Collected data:
-*-*-

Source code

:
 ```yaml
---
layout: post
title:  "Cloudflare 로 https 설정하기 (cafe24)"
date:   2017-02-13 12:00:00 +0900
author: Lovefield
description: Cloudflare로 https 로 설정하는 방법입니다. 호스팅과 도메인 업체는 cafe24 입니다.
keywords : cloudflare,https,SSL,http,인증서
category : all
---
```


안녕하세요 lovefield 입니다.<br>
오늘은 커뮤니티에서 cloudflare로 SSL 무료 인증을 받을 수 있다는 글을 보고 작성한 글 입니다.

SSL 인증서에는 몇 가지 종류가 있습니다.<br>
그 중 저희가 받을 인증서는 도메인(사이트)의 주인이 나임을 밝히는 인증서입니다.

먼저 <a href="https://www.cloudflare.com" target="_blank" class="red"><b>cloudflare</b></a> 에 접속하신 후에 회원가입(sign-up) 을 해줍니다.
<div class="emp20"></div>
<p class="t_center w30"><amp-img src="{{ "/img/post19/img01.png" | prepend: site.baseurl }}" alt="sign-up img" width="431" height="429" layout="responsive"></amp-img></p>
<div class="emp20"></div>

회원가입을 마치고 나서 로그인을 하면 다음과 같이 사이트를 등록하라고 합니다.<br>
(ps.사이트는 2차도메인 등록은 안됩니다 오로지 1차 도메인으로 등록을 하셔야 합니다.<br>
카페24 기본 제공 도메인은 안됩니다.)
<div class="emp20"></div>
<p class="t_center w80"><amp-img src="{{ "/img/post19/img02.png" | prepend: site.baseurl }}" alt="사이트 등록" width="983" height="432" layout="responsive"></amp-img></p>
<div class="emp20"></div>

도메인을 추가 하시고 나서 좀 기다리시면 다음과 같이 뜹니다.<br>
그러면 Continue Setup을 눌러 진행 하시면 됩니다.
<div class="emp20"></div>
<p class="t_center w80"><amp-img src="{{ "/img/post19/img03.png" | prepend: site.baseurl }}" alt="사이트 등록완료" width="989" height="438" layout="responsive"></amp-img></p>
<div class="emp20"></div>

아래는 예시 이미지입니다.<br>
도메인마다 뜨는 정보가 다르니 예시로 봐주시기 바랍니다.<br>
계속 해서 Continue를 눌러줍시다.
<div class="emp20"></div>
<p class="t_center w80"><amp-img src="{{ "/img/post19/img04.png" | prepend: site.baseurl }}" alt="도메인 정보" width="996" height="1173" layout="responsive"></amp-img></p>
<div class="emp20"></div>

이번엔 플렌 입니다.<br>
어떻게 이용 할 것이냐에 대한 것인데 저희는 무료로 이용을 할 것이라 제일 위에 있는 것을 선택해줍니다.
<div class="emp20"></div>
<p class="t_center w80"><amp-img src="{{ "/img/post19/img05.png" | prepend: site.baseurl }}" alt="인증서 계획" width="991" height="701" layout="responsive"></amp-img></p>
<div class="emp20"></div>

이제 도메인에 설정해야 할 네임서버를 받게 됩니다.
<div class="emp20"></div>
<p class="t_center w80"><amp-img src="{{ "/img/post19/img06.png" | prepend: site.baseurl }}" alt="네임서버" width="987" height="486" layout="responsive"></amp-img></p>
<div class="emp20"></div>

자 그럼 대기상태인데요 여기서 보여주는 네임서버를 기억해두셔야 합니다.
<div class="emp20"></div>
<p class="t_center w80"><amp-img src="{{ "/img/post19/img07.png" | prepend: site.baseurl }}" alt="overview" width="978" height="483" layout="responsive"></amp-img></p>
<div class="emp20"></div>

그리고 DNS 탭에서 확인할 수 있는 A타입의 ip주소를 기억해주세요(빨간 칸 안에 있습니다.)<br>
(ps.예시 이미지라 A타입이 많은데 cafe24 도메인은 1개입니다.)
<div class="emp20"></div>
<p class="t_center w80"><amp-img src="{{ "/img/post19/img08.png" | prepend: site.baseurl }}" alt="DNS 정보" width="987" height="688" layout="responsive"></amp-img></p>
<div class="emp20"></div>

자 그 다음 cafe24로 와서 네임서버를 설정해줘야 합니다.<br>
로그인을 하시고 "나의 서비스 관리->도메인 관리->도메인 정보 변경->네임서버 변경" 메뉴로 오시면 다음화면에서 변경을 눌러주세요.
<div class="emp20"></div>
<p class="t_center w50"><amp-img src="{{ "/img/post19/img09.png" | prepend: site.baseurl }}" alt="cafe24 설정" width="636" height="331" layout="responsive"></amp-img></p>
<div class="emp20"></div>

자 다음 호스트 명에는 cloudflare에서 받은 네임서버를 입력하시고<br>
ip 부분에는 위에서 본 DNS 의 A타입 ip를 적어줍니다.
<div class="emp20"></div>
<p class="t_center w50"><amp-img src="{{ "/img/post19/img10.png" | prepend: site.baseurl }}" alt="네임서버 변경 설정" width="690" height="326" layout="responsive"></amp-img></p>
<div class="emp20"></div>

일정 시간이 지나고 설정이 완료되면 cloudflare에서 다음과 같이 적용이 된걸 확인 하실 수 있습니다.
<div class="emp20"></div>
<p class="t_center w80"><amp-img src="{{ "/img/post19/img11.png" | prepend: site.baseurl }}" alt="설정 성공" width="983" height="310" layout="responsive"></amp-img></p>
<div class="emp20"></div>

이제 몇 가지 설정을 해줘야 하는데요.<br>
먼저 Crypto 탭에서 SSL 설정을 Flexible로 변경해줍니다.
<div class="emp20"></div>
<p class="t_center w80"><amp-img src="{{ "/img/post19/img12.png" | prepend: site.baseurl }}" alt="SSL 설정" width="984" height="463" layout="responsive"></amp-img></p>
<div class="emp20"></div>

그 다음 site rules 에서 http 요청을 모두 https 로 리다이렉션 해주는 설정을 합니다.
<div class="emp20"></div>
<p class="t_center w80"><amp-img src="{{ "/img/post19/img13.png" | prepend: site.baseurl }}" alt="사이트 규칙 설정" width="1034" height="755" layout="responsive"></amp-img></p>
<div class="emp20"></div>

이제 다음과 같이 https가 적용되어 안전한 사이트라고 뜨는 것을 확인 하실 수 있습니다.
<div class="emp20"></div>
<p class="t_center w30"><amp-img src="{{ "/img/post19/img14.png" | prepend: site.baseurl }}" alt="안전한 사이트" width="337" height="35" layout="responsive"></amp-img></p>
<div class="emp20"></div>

-*-*-

About this exercise:
Looking at the entries above, count each line in which the word "안됩니다" occurs, then give the total and nothing further.

Answer space:
2